Saturday, July 1, 2017

TOP 100 SONGS OF 1967 ― NUMBER 39

50 years ago this year these songs were released. I took the top 100 from Rolling Stone for 1967 and put them in the order in which I think they should have listed, since this was the decade of the music I grew up on. Enough of the formalities, here we go. Enjoy. 

TAKE ME IN YOUR ARMS (ROCK ME A LITTLE WHILE) ― MARVIN GAYE & KIM WESTON 

Genre  Soul



Video (None available)

"It Takes Two" is a hit single recorded in late 1965 by Marvin Gaye and Kim Weston for Motown's Tamla label.

Produced by Weston's then-husband, longtime Gaye collaborator William "Mickey" Stevenson, and co-written by Stevenson and Sylvia Moy, "It Takes Two" centered on a romantic lyric that depicted many things in life (dreams, love, wishes, etc.) being better with two people instead of one. The single became Gaye's most successful duet single to date, later outperformed by Gaye's duets with Tammi Terrell.
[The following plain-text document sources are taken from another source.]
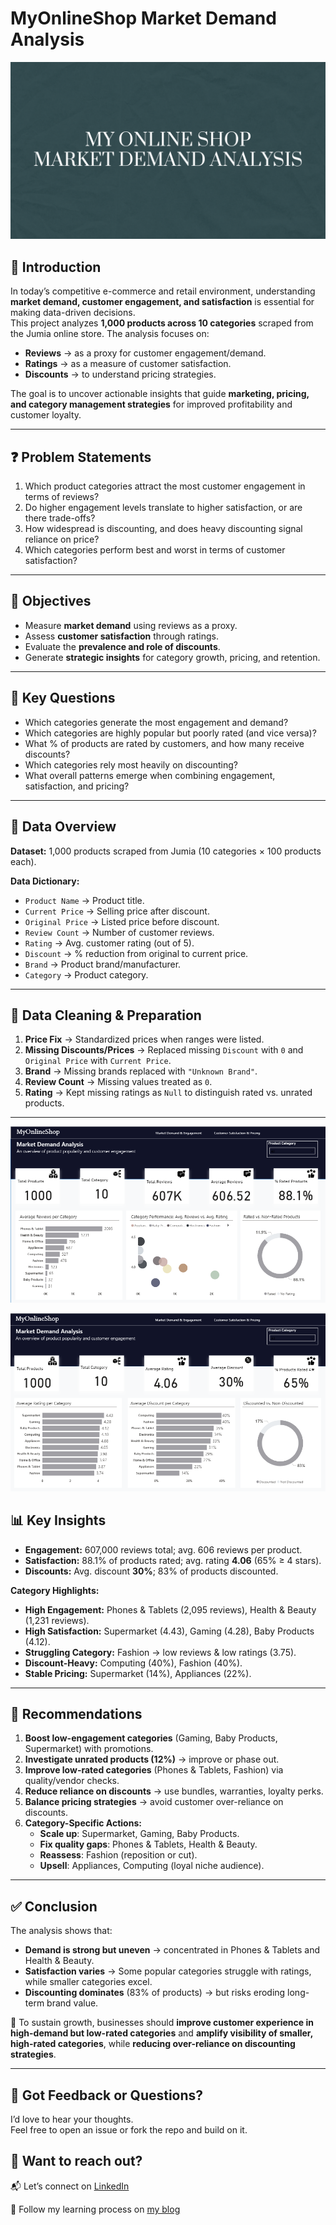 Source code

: # MyOnlineShop Market Demand Analysis
![](coverphoto.png)


## 📌 Introduction  
In today’s competitive e-commerce and retail environment, understanding **market demand, customer engagement, and satisfaction** is essential for making data-driven decisions.  
This project analyzes **1,000 products across 10 categories** scraped from the Jumia online store. The analysis focuses on:  

- **Reviews** → as a proxy for customer engagement/demand.  
- **Ratings** → as a measure of customer satisfaction.  
- **Discounts** → to understand pricing strategies.  

The goal is to uncover actionable insights that guide **marketing, pricing, and category management strategies** for improved profitability and customer loyalty.

---

## ❓ Problem Statements  
1. Which product categories attract the most customer engagement in terms of reviews?  
2. Do higher engagement levels translate to higher satisfaction, or are there trade-offs?  
3. How widespread is discounting, and does heavy discounting signal reliance on price?  
4. Which categories perform best and worst in terms of customer satisfaction?  

---

## 🎯 Objectives  
- Measure **market demand** using reviews as a proxy.  
- Assess **customer satisfaction** through ratings.  
- Evaluate the **prevalence and role of discounts**.  
- Generate **strategic insights** for category growth, pricing, and retention.  

---

## 🔑 Key Questions  
- Which categories generate the most engagement and demand?  
- Which categories are highly popular but poorly rated (and vice versa)?  
- What % of products are rated by customers, and how many receive discounts?  
- Which categories rely most heavily on discounting?  
- What overall patterns emerge when combining engagement, satisfaction, and pricing?  

---

## 📂 Data Overview  
**Dataset:** 1,000 products scraped from Jumia (10 categories × 100 products each).  

**Data Dictionary:**  
- `Product Name` → Product title.  
- `Current Price` → Selling price after discount.  
- `Original Price` → Listed price before discount.  
- `Review Count` → Number of customer reviews.  
- `Rating` → Avg. customer rating (out of 5).  
- `Discount` → % reduction from original to current price.  
- `Brand` → Product brand/manufacturer.  
- `Category` → Product category.  

---

## 🧹 Data Cleaning & Preparation  
1. **Price Fix** → Standardized prices when ranges were listed.  
2. **Missing Discounts/Prices** → Replaced missing `Discount` with `0` and `Original Price` with `Current Price`.  
3. **Brand** → Missing brands replaced with `"Unknown Brand"`.  
4. **Review Count** → Missing values treated as `0`.  
5. **Rating** → Kept missing ratings as `Null` to distinguish rated vs. unrated products.  

---
![](page-1.png)


![](page-2.png)


## 📊 Key Insights  
- **Engagement:** 607,000 reviews total; avg. 606 reviews per product.  
- **Satisfaction:** 88.1% of products rated; avg. rating **4.06** (65% ≥ 4 stars).  
- **Discounts:** Avg. discount **30%**; 83% of products discounted.  

**Category Highlights:**  
- **High Engagement:** Phones & Tablets (2,095 reviews), Health & Beauty (1,231 reviews).  
- **High Satisfaction:** Supermarket (4.43), Gaming (4.28), Baby Products (4.12).  
- **Struggling Category:** Fashion → low reviews & low ratings (3.75).  
- **Discount-Heavy:** Computing (40%), Fashion (40%).  
- **Stable Pricing:** Supermarket (14%), Appliances (22%).  

---

## 📝 Recommendations  
1. **Boost low-engagement categories** (Gaming, Baby Products, Supermarket) with promotions.  
2. **Investigate unrated products (12%)** → improve or phase out.  
3. **Improve low-rated categories** (Phones & Tablets, Fashion) via quality/vendor checks.  
4. **Reduce reliance on discounts** → use bundles, warranties, loyalty perks.  
5. **Balance pricing strategies** → avoid customer over-reliance on discounts.  
6. **Category-Specific Actions:**  
   - **Scale up**: Supermarket, Gaming, Baby Products.  
   - **Fix quality gaps**: Phones & Tablets, Health & Beauty.  
   - **Reassess**: Fashion (reposition or cut).  
   - **Upsell**: Appliances, Computing (loyal niche audience).  

---

## ✅ Conclusion  
The analysis shows that:  
- **Demand is strong but uneven** → concentrated in Phones & Tablets and Health & Beauty.  
- **Satisfaction varies** → Some popular categories struggle with ratings, while smaller categories excel.  
- **Discounting dominates** (83% of products) → but risks eroding long-term brand value.  

📌 To sustain growth, businesses should **improve customer experience in high-demand but low-rated categories** and **amplify visibility of smaller, high-rated categories**, while **reducing over-reliance on discounting strategies**.  

---

## 💬 Got Feedback or Questions?  
I’d love to hear your thoughts.  
Feel free to open an issue or fork the repo and build on it.

## 📲 Want to reach out?

📬 Let’s connect on [LinkedIn](https://www.linkedin.com/in/enobong-umanah/)

🧠 Follow my learning process on [my blog](https://medium.com/@Sophieumanah)
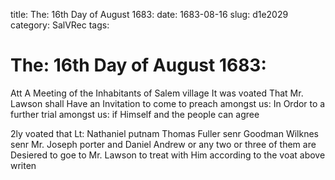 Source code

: title: The: 16th Day of August 1683:
date: 1683-08-16
slug: d1e2029
category: SalVRec
tags: 


<div markdown class="doc" id="d1e2029">


# The: 16th Day of August 1683:

Att A Meeting of the Inhabitants of Salem village It was voated That Mr. Lawson shall Have an Invitation to come to preach amongst us: In Ordor to a further trial amongst us: if Himself and the people can agree

2ly voated that Lt: Nathaniel putnam Thomas Fuller senr Goodman Wilknes senr Mr. Joseph porter and Daniel Andrew or any two or three of them are Desiered to goe to Mr. Lawson to treat with Him according to the voat above writen
</div> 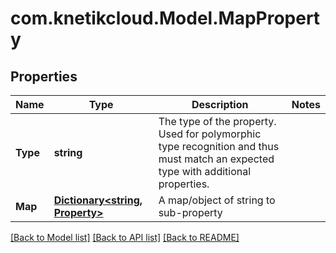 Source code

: # com.knetikcloud.Model.MapProperty
## Properties

Name | Type | Description | Notes
------------ | ------------- | ------------- | -------------
**Type** | **string** | The type of the property. Used for polymorphic type recognition and thus must match an expected type with additional properties. | 
**Map** | [**Dictionary&lt;string, Property&gt;**](Property.md) | A map/object of string to sub-property | 

[[Back to Model list]](../README.md#documentation-for-models) [[Back to API list]](../README.md#documentation-for-api-endpoints) [[Back to README]](../README.md)

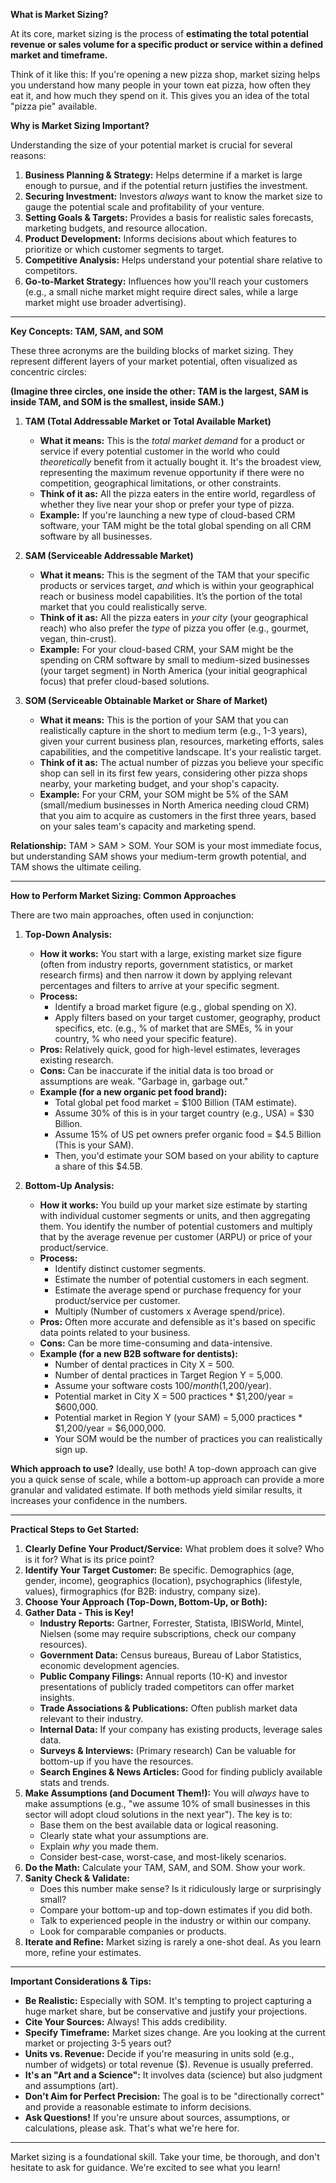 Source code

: **What is Market Sizing?**

At its core, market sizing is the process of **estimating the total potential revenue or sales volume for a specific product or service within a defined market and timeframe.**

Think of it like this: If you're opening a new pizza shop, market sizing helps you understand how many people in your town eat pizza, how often they eat it, and how much they spend on it. This gives you an idea of the total "pizza pie" available.

**Why is Market Sizing Important?**

Understanding the size of your potential market is crucial for several reasons:

1.  **Business Planning & Strategy:** Helps determine if a market is large enough to pursue, and if the potential return justifies the investment.
2.  **Securing Investment:** Investors *always* want to know the market size to gauge the potential scale and profitability of your venture.
3.  **Setting Goals & Targets:** Provides a basis for realistic sales forecasts, marketing budgets, and resource allocation.
4.  **Product Development:** Informs decisions about which features to prioritize or which customer segments to target.
5.  **Competitive Analysis:** Helps understand your potential share relative to competitors.
6.  **Go-to-Market Strategy:** Influences how you'll reach your customers (e.g., a small niche market might require direct sales, while a large market might use broader advertising).

---

**Key Concepts: TAM, SAM, and SOM**

These three acronyms are the building blocks of market sizing. They represent different layers of your market potential, often visualized as concentric circles:

**(Imagine three circles, one inside the other: TAM is the largest, SAM is inside TAM, and SOM is the smallest, inside SAM.)**

1.  **TAM (Total Addressable Market or Total Available Market)**
    *   **What it means:** This is the *total market demand* for a product or service if every potential customer in the world who could *theoretically* benefit from it actually bought it. It's the broadest view, representing the maximum revenue opportunity if there were no competition, geographical limitations, or other constraints.
    *   **Think of it as:** All the pizza eaters in the entire world, regardless of whether they live near your shop or prefer your type of pizza.
    *   **Example:** If you're launching a new type of cloud-based CRM software, your TAM might be the total global spending on all CRM software by all businesses.

2.  **SAM (Serviceable Addressable Market)**
    *   **What it means:** This is the segment of the TAM that your specific products or services target, *and* which is within your geographical reach or business model capabilities. It’s the portion of the total market that you could realistically serve.
    *   **Think of it as:** All the pizza eaters in *your city* (your geographical reach) who also prefer the *type* of pizza you offer (e.g., gourmet, vegan, thin-crust).
    *   **Example:** For your cloud-based CRM, your SAM might be the spending on CRM software by small to medium-sized businesses (your target segment) in North America (your initial geographical focus) that prefer cloud-based solutions.

3.  **SOM (Serviceable Obtainable Market or Share of Market)**
    *   **What it means:** This is the portion of your SAM that you can realistically capture in the short to medium term (e.g., 1-3 years), given your current business plan, resources, marketing efforts, sales capabilities, and the competitive landscape. It's your realistic target.
    *   **Think of it as:** The actual number of pizzas you believe your specific shop can sell in its first few years, considering other pizza shops nearby, your marketing budget, and your shop's capacity.
    *   **Example:** For your CRM, your SOM might be 5% of the SAM (small/medium businesses in North America needing cloud CRM) that you aim to acquire as customers in the first three years, based on your sales team's capacity and marketing spend.

**Relationship:** TAM > SAM > SOM.
Your SOM is your most immediate focus, but understanding SAM shows your medium-term growth potential, and TAM shows the ultimate ceiling.

---

**How to Perform Market Sizing: Common Approaches**

There are two main approaches, often used in conjunction:

1.  **Top-Down Analysis:**
    *   **How it works:** You start with a large, existing market size figure (often from industry reports, government statistics, or market research firms) and then narrow it down by applying relevant percentages and filters to arrive at your specific segment.
    *   **Process:**
        *   Identify a broad market figure (e.g., global spending on X).
        *   Apply filters based on your target customer, geography, product specifics, etc. (e.g., % of market that are SMEs, % in your country, % who need your specific feature).
    *   **Pros:** Relatively quick, good for high-level estimates, leverages existing research.
    *   **Cons:** Can be inaccurate if the initial data is too broad or assumptions are weak. "Garbage in, garbage out."
    *   **Example (for a new organic pet food brand):**
        *   Total global pet food market = $100 Billion (TAM estimate).
        *   Assume 30% of this is in your target country (e.g., USA) = $30 Billion.
        *   Assume 15% of US pet owners prefer organic food = $4.5 Billion (This is your SAM).
        *   Then, you'd estimate your SOM based on your ability to capture a share of this $4.5B.

2.  **Bottom-Up Analysis:**
    *   **How it works:** You build up your market size estimate by starting with individual customer segments or units, and then aggregating them. You identify the number of potential customers and multiply that by the average revenue per customer (ARPU) or price of your product/service.
    *   **Process:**
        *   Identify distinct customer segments.
        *   Estimate the number of potential customers in each segment.
        *   Estimate the average spend or purchase frequency for your product/service per customer.
        *   Multiply (Number of customers x Average spend/price).
    *   **Pros:** Often more accurate and defensible as it's based on specific data points related to your business.
    *   **Cons:** Can be more time-consuming and data-intensive.
    *   **Example (for a new B2B software for dentists):**
        *   Number of dental practices in City X = 500.
        *   Number of dental practices in Target Region Y = 5,000.
        *   Assume your software costs $100/month ($1,200/year).
        *   Potential market in City X = 500 practices * $1,200/year = $600,000.
        *   Potential market in Region Y (your SAM) = 5,000 practices * $1,200/year = $6,000,000.
        *   Your SOM would be the number of practices you can realistically sign up.

**Which approach to use?**
Ideally, use both! A top-down approach can give you a quick sense of scale, while a bottom-up approach can provide a more granular and validated estimate. If both methods yield similar results, it increases your confidence in the numbers.

---

**Practical Steps to Get Started:**

1.  **Clearly Define Your Product/Service:** What problem does it solve? Who is it for? What is its price point?
2.  **Identify Your Target Customer:** Be specific. Demographics (age, gender, income), geographics (location), psychographics (lifestyle, values), firmographics (for B2B: industry, company size).
3.  **Choose Your Approach (Top-Down, Bottom-Up, or Both):**
4.  **Gather Data - This is Key!**
    *   **Industry Reports:** Gartner, Forrester, Statista, IBISWorld, Mintel, Nielsen (some may require subscriptions, check our company resources).
    *   **Government Data:** Census bureaus, Bureau of Labor Statistics, economic development agencies.
    *   **Public Company Filings:** Annual reports (10-K) and investor presentations of publicly traded competitors can offer market insights.
    *   **Trade Associations & Publications:** Often publish market data relevant to their industry.
    *   **Internal Data:** If your company has existing products, leverage sales data.
    *   **Surveys & Interviews:** (Primary research) Can be valuable for bottom-up if you have the resources.
    *   **Search Engines & News Articles:** Good for finding publicly available stats and trends.
5.  **Make Assumptions (and Document Them!):** You will *always* have to make assumptions (e.g., "we assume 10% of small businesses in this sector will adopt cloud solutions in the next year"). The key is to:
    *   Base them on the best available data or logical reasoning.
    *   Clearly state what your assumptions are.
    *   Explain *why* you made them.
    *   Consider best-case, worst-case, and most-likely scenarios.
6.  **Do the Math:** Calculate your TAM, SAM, and SOM. Show your work.
7.  **Sanity Check & Validate:**
    *   Does this number make sense? Is it ridiculously large or surprisingly small?
    *   Compare your bottom-up and top-down estimates if you did both.
    *   Talk to experienced people in the industry or within our company.
    *   Look for comparable companies or products.
8.  **Iterate and Refine:** Market sizing is rarely a one-shot deal. As you learn more, refine your estimates.

---

**Important Considerations & Tips:**

*   **Be Realistic:** Especially with SOM. It's tempting to project capturing a huge market share, but be conservative and justify your projections.
*   **Cite Your Sources:** Always! This adds credibility.
*   **Specify Timeframe:** Market sizes change. Are you looking at the current market or projecting 3-5 years out?
*   **Units vs. Revenue:** Decide if you're measuring in units sold (e.g., number of widgets) or total revenue ($). Revenue is usually preferred.
*   **It's an "Art and a Science":** It involves data (science) but also judgment and assumptions (art).
*   **Don't Aim for Perfect Precision:** The goal is to be "directionally correct" and provide a reasonable estimate to inform decisions.
*   **Ask Questions!** If you're unsure about sources, assumptions, or calculations, please ask. That's what we're here for.

---

Market sizing is a foundational skill. Take your time, be thorough, and don't hesitate to ask for guidance. We're excited to see what you learn!
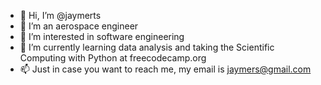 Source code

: - 👋 Hi, I’m @jaymerts
- 👀 I’m an aerospace engineer
- 👀 I’m interested in software engineering
- 🌱 I’m currently learning data analysis and taking the Scientific Computing with Python at freecodecamp.org
- 📫 Just in case you want to reach me, my email is jaymers@gmail.com

<!---
jaymerts/jaymerts is a ✨ special ✨ repository because its `README.md` (this file) appears on your GitHub profile.
You can click the Preview link to take a look at your changes.
--->
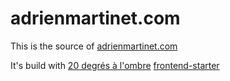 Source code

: # adrienmartinet.com

This is the source of [adrienmartinet.com](http://adrienmartinet.com)



It's build with [20 degrés à l'ombre](http://www.20degresalombre.com/) [frontend-starter](https://github.com/20degresalombre/frontend-starter) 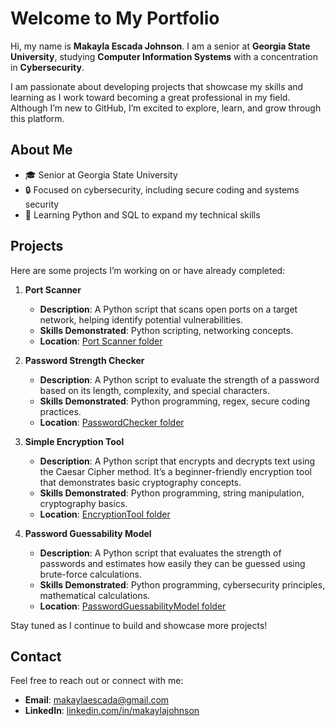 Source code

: # Welcome to My Portfolio

Hi, my name is **Makayla Escada Johnson**. I am a senior at **Georgia State University**, studying **Computer Information Systems** with a concentration in **Cybersecurity**. 

I am passionate about developing projects that showcase my skills and learning as I work toward becoming a great professional in my field. Although I’m new to GitHub, I’m excited to explore, learn, and grow through this platform.

## About Me
- 🎓 Senior at Georgia State University
- 🔒 Focused on cybersecurity, including secure coding and systems security
- 🌟 Learning Python and SQL to expand my technical skills

## Projects
Here are some projects I’m working on or have already completed:

1. **Port Scanner**
   - **Description**: A Python script that scans open ports on a target network, helping identify potential vulnerabilities.
   - **Skills Demonstrated**: Python scripting, networking concepts.
   - **Location**: [Port Scanner folder](./Port%20Scanner)

2. **Password Strength Checker**
   - **Description**: A Python script to evaluate the strength of a password based on its length, complexity, and special characters.
   - **Skills Demonstrated**: Python programming, regex, secure coding practices.
   - **Location**: [PasswordChecker folder](./PasswordChecker)

3. **Simple Encryption Tool**
   - **Description**: A Python script that encrypts and decrypts text using the Caesar Cipher method. It’s a beginner-friendly encryption tool that demonstrates basic cryptography concepts.
   - **Skills Demonstrated**: Python programming, string manipulation, cryptography basics.
   - **Location**: [EncryptionTool folder](./EncryptionTool)

4. **Password Guessability Model**
   - **Description**: A Python script that evaluates the strength of passwords and estimates how easily they can be guessed using brute-force calculations.
   - **Skills Demonstrated**: Python programming, cybersecurity principles, mathematical calculations.
   - **Location**: [PasswordGuessabilityModel folder](./PasswordGuessabilityModel)


Stay tuned as I continue to build and showcase more projects!

## Contact
Feel free to reach out or connect with me:
- **Email**: [makaylaescada@gmail.com](mailto:makaylaescada@gmail.com)
- **LinkedIn**: [linkedin.com/in/makaylajohnson](https://www.linkedin.com/in/johnsonmakayla)
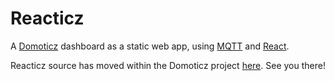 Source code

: # Reacticz

A [Domoticz](http://www.domoticz.com) dashboard as a static web app, using [MQTT](http://mqtt.org) and [React](https://facebook.github.io/react/).

Reacticz source has moved within the Domoticz project [here](https://github.com/domoticz/Reacticz). See you there!
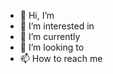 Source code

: - 👋 Hi, I’m
- 👀 I’m interested in 
- 🌱 I’m currently 
- 💞️ I’m looking to 
- 📫 How to reach me 

<!---
nga195/nga195 is a ✨ special ✨ repository because its `README.md` (this file) appears on your GitHub profile.
You can click the Preview link to take a look at your changes.
--->
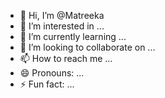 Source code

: - 👋 Hi, I’m @Matreeka
- 👀 I’m interested in ...
- 🌱 I’m currently learning ...
- 💞️ I’m looking to collaborate on ...
- 📫 How to reach me ...
- 😄 Pronouns: ...
- ⚡ Fun fact: ...

<!---
Matreeka/Matreeka is a ✨ special ✨ repository because its `README.md` (this file) appears on your GitHub profile.
You can click the Preview link to take a look at your changes.
--->
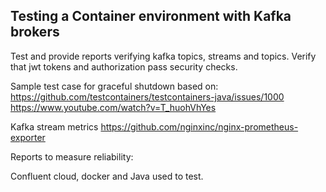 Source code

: ## Testing a Container environment with Kafka brokers 


Test and provide reports verifying kafka topics, streams and topics. Verify that jwt tokens and authorization pass security checks.

Sample test case for graceful shutdown based on: 
https://github.com/testcontainers/testcontainers-java/issues/1000
https://www.youtube.com/watch?v=T_huohVhYes


 Kafka stream metrics
  https://github.com/nginxinc/nginx-prometheus-exporter

Reports to measure reliability:


Confluent cloud, docker and Java used to test. 
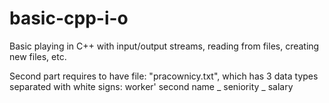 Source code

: # basic-cpp-i-o
Basic playing in C++ with input/output streams, reading from files, creating new files, etc.

Second part requires to have file: "pracownicy.txt", which has 3 data types separated with white signs:
worker' second name _ seniority _ salary

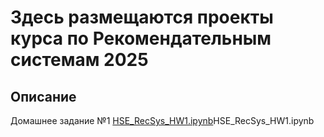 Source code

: 
# Здесь размещаются проекты курса по Рекомендательным системам 2025

## Описание
Домашнее задание №1 [HSE_RecSys_HW1.ipynb](HSE_RecSys_HW1.ipynb)HSE_RecSys_HW1.ipynb
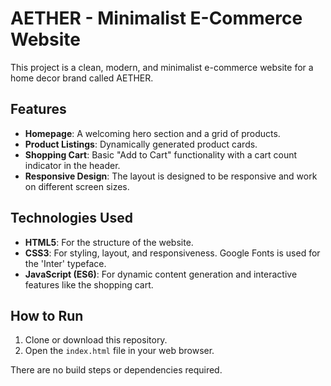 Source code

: # AETHER - Minimalist E-Commerce Website

This project is a clean, modern, and minimalist e-commerce website for a home decor brand called AETHER.

## Features

- **Homepage**: A welcoming hero section and a grid of products.
- **Product Listings**: Dynamically generated product cards.
- **Shopping Cart**: Basic "Add to Cart" functionality with a cart count indicator in the header.
- **Responsive Design**: The layout is designed to be responsive and work on different screen sizes.

## Technologies Used

- **HTML5**: For the structure of the website.
- **CSS3**: For styling, layout, and responsiveness. Google Fonts is used for the 'Inter' typeface.
- **JavaScript (ES6)**: For dynamic content generation and interactive features like the shopping cart.

## How to Run

1.  Clone or download this repository.
2.  Open the `index.html` file in your web browser.

There are no build steps or dependencies required.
Gaye and Weston's duet peaked at #14 on the Billboard Pop charts and #4 on Billboard′s Soul Singles chart in January 1967. "It Takes Two" was also Gaye's first major hit in the UK, where it peaked at #16 on the British singles charts in the spring of that same year.

Personnel ―

All vocals by Marvin Gaye and Kim Weston
Instrumentation by The Funk Brothers and The Detroit Symphony Orchestra
Produced by William "Mickey" Stevenson

Rod Stewart and Tina Turner version ―

In 1990 "It Takes Two" was covered by Rod Stewart and Tina Turner and featured in a television advertising campaign for Pepsi. It was released as the lead single from Stewart's album Vagabond Heart, produced by Bernard Edwards and released in late 1990. The duet was a European hit, peaking at #5 in the UK, and becoming a Top 10 single in several European countries. It later appeared on both artists' greatest hits albums: Turner's Simply The Best (1991), and Stewart's The Very Best of Rod Stewart (2001).